• The problem: Without reproducing any image, print the listing below exactly.

·····

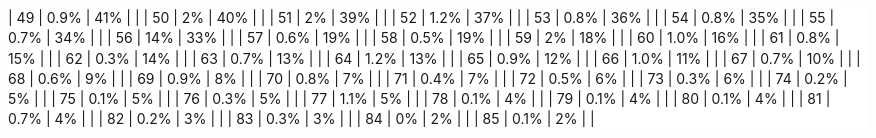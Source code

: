 | 49 | 0.9% | 41% |  |
| 50 | 2% | 40% |  |
| 51 | 2% | 39% |  |
| 52 | 1.2% | 37% |  |
| 53 | 0.8% | 36% |  |
| 54 | 0.8% | 35% |  |
| 55 | 0.7% | 34% |  |
| 56 | 14% | 33% |  |
| 57 | 0.6% | 19% |  |
| 58 | 0.5% | 19% |  |
| 59 | 2% | 18% |  |
| 60 | 1.0% | 16% |  |
| 61 | 0.8% | 15% |  |
| 62 | 0.3% | 14% |  |
| 63 | 0.7% | 13% |  |
| 64 | 1.2% | 13% |  |
| 65 | 0.9% | 12% |  |
| 66 | 1.0% | 11% |  |
| 67 | 0.7% | 10% |  |
| 68 | 0.6% | 9% |  |
| 69 | 0.9% | 8% |  |
| 70 | 0.8% | 7% |  |
| 71 | 0.4% | 7% |  |
| 72 | 0.5% | 6% |  |
| 73 | 0.3% | 6% |  |
| 74 | 0.2% | 5% |  |
| 75 | 0.1% | 5% |  |
| 76 | 0.3% | 5% |  |
| 77 | 1.1% | 5% |  |
| 78 | 0.1% | 4% |  |
| 79 | 0.1% | 4% |  |
| 80 | 0.1% | 4% |  |
| 81 | 0.7% | 4% |  |
| 82 | 0.2% | 3% |  |
| 83 | 0.3% | 3% |  |
| 84 | 0% | 2% |  |
| 85 | 0.1% | 2% |  |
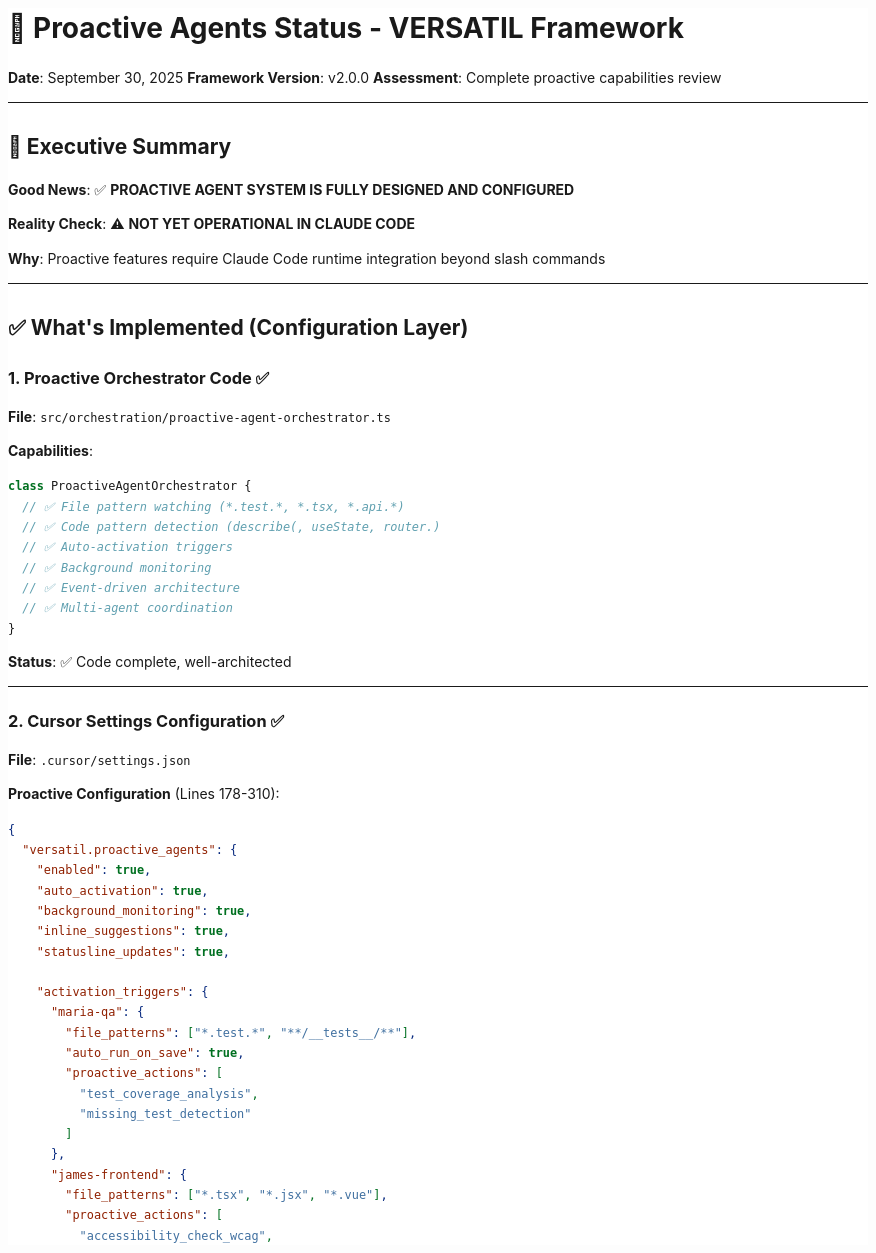# 🤖 Proactive Agents Status - VERSATIL Framework

**Date**: September 30, 2025
**Framework Version**: v2.0.0
**Assessment**: Complete proactive capabilities review

---

## 🎯 Executive Summary

**Good News**: ✅ **PROACTIVE AGENT SYSTEM IS FULLY DESIGNED AND CONFIGURED**

**Reality Check**: ⚠️ **NOT YET OPERATIONAL IN CLAUDE CODE**

**Why**: Proactive features require Claude Code runtime integration beyond slash commands

---

## ✅ What's Implemented (Configuration Layer)

### 1. Proactive Orchestrator Code ✅
**File**: `src/orchestration/proactive-agent-orchestrator.ts`

**Capabilities**:
```typescript
class ProactiveAgentOrchestrator {
  // ✅ File pattern watching (*.test.*, *.tsx, *.api.*)
  // ✅ Code pattern detection (describe(, useState, router.)
  // ✅ Auto-activation triggers
  // ✅ Background monitoring
  // ✅ Event-driven architecture
  // ✅ Multi-agent coordination
}
```

**Status**: ✅ Code complete, well-architected

---

### 2. Cursor Settings Configuration ✅
**File**: `.cursor/settings.json`

**Proactive Configuration** (Lines 178-310):
```json
{
  "versatil.proactive_agents": {
    "enabled": true,
    "auto_activation": true,
    "background_monitoring": true,
    "inline_suggestions": true,
    "statusline_updates": true,

    "activation_triggers": {
      "maria-qa": {
        "file_patterns": ["*.test.*", "**/__tests__/**"],
        "auto_run_on_save": true,
        "proactive_actions": [
          "test_coverage_analysis",
          "missing_test_detection"
        ]
      },
      "james-frontend": {
        "file_patterns": ["*.tsx", "*.jsx", "*.vue"],
        "proactive_actions": [
          "accessibility_check_wcag",
```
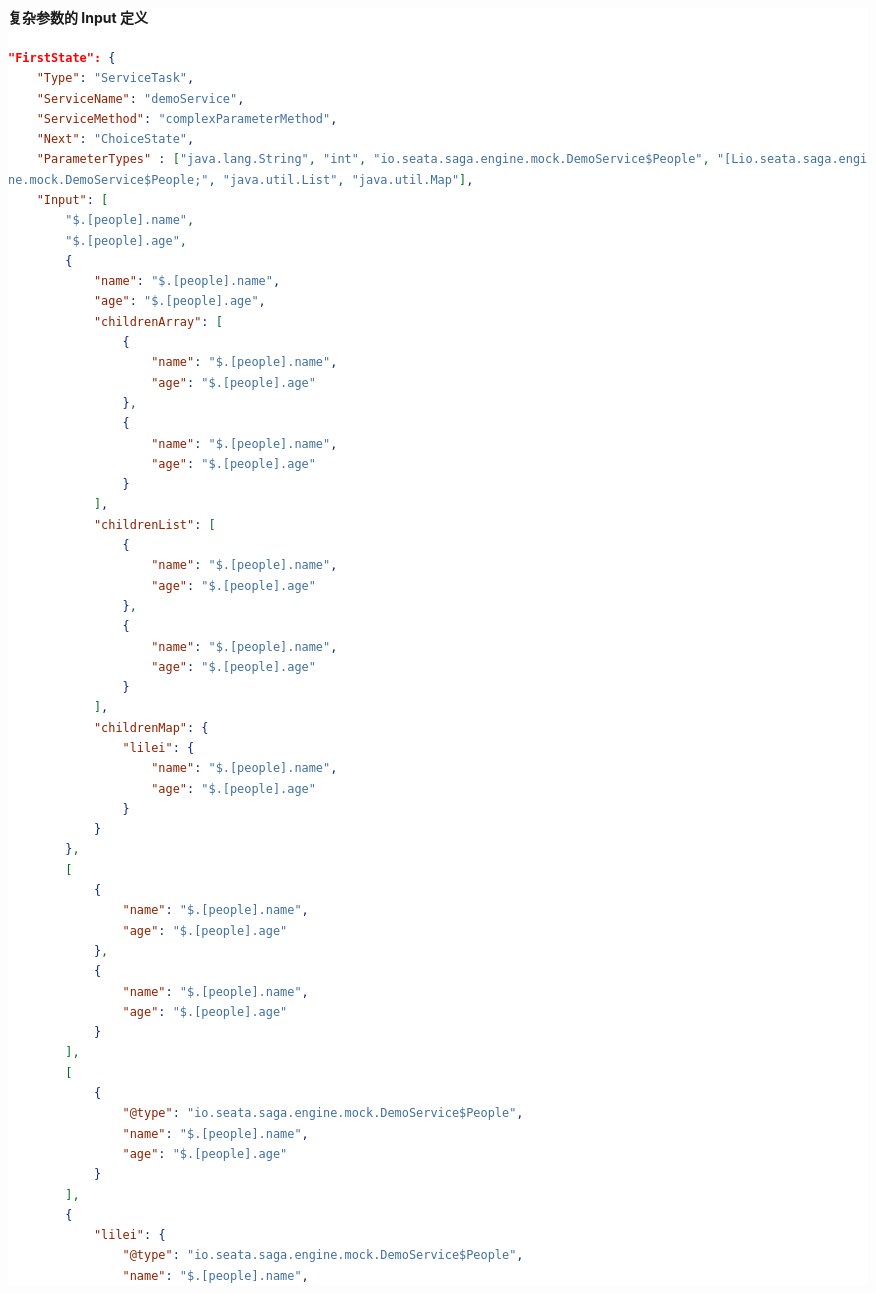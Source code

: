 #### 复杂参数的 Input 定义

```json
"FirstState": {
    "Type": "ServiceTask",
    "ServiceName": "demoService",
    "ServiceMethod": "complexParameterMethod",
    "Next": "ChoiceState",
    "ParameterTypes" : ["java.lang.String", "int", "io.seata.saga.engine.mock.DemoService$People", "[Lio.seata.saga.engine.mock.DemoService$People;", "java.util.List", "java.util.Map"],
    "Input": [
        "$.[people].name",
        "$.[people].age",
        {
            "name": "$.[people].name",
            "age": "$.[people].age",
            "childrenArray": [
                {
                    "name": "$.[people].name",
                    "age": "$.[people].age"
                },
                {
                    "name": "$.[people].name",
                    "age": "$.[people].age"
                }
            ],
            "childrenList": [
                {
                    "name": "$.[people].name",
                    "age": "$.[people].age"
                },
                {
                    "name": "$.[people].name",
                    "age": "$.[people].age"
                }
            ],
            "childrenMap": {
                "lilei": {
                    "name": "$.[people].name",
                    "age": "$.[people].age"
                }
            }
        },
        [
            {
                "name": "$.[people].name",
                "age": "$.[people].age"
            },
            {
                "name": "$.[people].name",
                "age": "$.[people].age"
            }
        ],
        [
            {
                "@type": "io.seata.saga.engine.mock.DemoService$People",
                "name": "$.[people].name",
                "age": "$.[people].age"
            }
        ],
        {
            "lilei": {
                "@type": "io.seata.saga.engine.mock.DemoService$People",
                "name": "$.[people].name",
```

·····

• Output for this exercise:
Source code

: | 49 | 0.9% | 41% |  |
| 50 | 2% | 40% |  |
| 51 | 2% | 39% |  |
| 52 | 1.2% | 37% |  |
| 53 | 0.8% | 36% |  |
| 54 | 0.8% | 35% |  |
| 55 | 0.7% | 34% |  |
| 56 | 14% | 33% |  |
| 57 | 0.6% | 19% |  |
| 58 | 0.5% | 19% |  |
| 59 | 2% | 18% |  |
| 60 | 1.0% | 16% |  |
| 61 | 0.8% | 15% |  |
| 62 | 0.3% | 14% |  |
| 63 | 0.7% | 13% |  |
| 64 | 1.2% | 13% |  |
| 65 | 0.9% | 12% |  |
| 66 | 1.0% | 11% |  |
| 67 | 0.7% | 10% |  |
| 68 | 0.6% | 9% |  |
| 69 | 0.9% | 8% |  |
| 70 | 0.8% | 7% |  |
| 71 | 0.4% | 7% |  |
| 72 | 0.5% | 6% |  |
| 73 | 0.3% | 6% |  |
| 74 | 0.2% | 5% |  |
| 75 | 0.1% | 5% |  |
| 76 | 0.3% | 5% |  |
| 77 | 1.1% | 5% |  |
| 78 | 0.1% | 4% |  |
| 79 | 0.1% | 4% |  |
| 80 | 0.1% | 4% |  |
| 81 | 0.7% | 4% |  |
| 82 | 0.2% | 3% |  |
| 83 | 0.3% | 3% |  |
| 84 | 0% | 2% |  |
| 85 | 0.1% | 2% |  |
# 🤖 Proactive Agents Status - VERSATIL Framework

**Date**: September 30, 2025
**Framework Version**: v2.0.0
**Assessment**: Complete proactive capabilities review

---

## 🎯 Executive Summary

**Good News**: ✅ **PROACTIVE AGENT SYSTEM IS FULLY DESIGNED AND CONFIGURED**

**Reality Check**: ⚠️ **NOT YET OPERATIONAL IN CLAUDE CODE**

**Why**: Proactive features require Claude Code runtime integration beyond slash commands

---

## ✅ What's Implemented (Configuration Layer)

### 1. Proactive Orchestrator Code ✅
**File**: `src/orchestration/proactive-agent-orchestrator.ts`

**Capabilities**:
```typescript
class ProactiveAgentOrchestrator {
  // ✅ File pattern watching (*.test.*, *.tsx, *.api.*)
  // ✅ Code pattern detection (describe(, useState, router.)
  // ✅ Auto-activation triggers
  // ✅ Background monitoring
  // ✅ Event-driven architecture
  // ✅ Multi-agent coordination
}
```

**Status**: ✅ Code complete, well-architected

---

### 2. Cursor Settings Configuration ✅
**File**: `.cursor/settings.json`

**Proactive Configuration** (Lines 178-310):
```json
{
  "versatil.proactive_agents": {
    "enabled": true,
    "auto_activation": true,
    "background_monitoring": true,
    "inline_suggestions": true,
    "statusline_updates": true,

    "activation_triggers": {
      "maria-qa": {
        "file_patterns": ["*.test.*", "**/__tests__/**"],
        "auto_run_on_save": true,
        "proactive_actions": [
          "test_coverage_analysis",
          "missing_test_detection"
        ]
      },
      "james-frontend": {
        "file_patterns": ["*.tsx", "*.jsx", "*.vue"],
        "proactive_actions": [
          "accessibility_check_wcag",
```
Source code

: #### 复杂参数的 Input 定义

```json
"FirstState": {
    "Type": "ServiceTask",
    "ServiceName": "demoService",
    "ServiceMethod": "complexParameterMethod",
    "Next": "ChoiceState",
    "ParameterTypes" : ["java.lang.String", "int", "io.seata.saga.engine.mock.DemoService$People", "[Lio.seata.saga.engine.mock.DemoService$People;", "java.util.List", "java.util.Map"],
    "Input": [
        "$.[people].name",
        "$.[people].age",
        {
            "name": "$.[people].name",
            "age": "$.[people].age",
            "childrenArray": [
                {
                    "name": "$.[people].name",
                    "age": "$.[people].age"
                },
                {
                    "name": "$.[people].name",
                    "age": "$.[people].age"
                }
            ],
            "childrenList": [
                {
                    "name": "$.[people].name",
                    "age": "$.[people].age"
                },
                {
                    "name": "$.[people].name",
                    "age": "$.[people].age"
                }
            ],
            "childrenMap": {
                "lilei": {
                    "name": "$.[people].name",
                    "age": "$.[people].age"
                }
            }
        },
        [
            {
                "name": "$.[people].name",
                "age": "$.[people].age"
            },
            {
                "name": "$.[people].name",
                "age": "$.[people].age"
            }
        ],
        [
            {
                "@type": "io.seata.saga.engine.mock.DemoService$People",
                "name": "$.[people].name",
                "age": "$.[people].age"
            }
        ],
        {
            "lilei": {
                "@type": "io.seata.saga.engine.mock.DemoService$People",
                "name": "$.[people].name",
```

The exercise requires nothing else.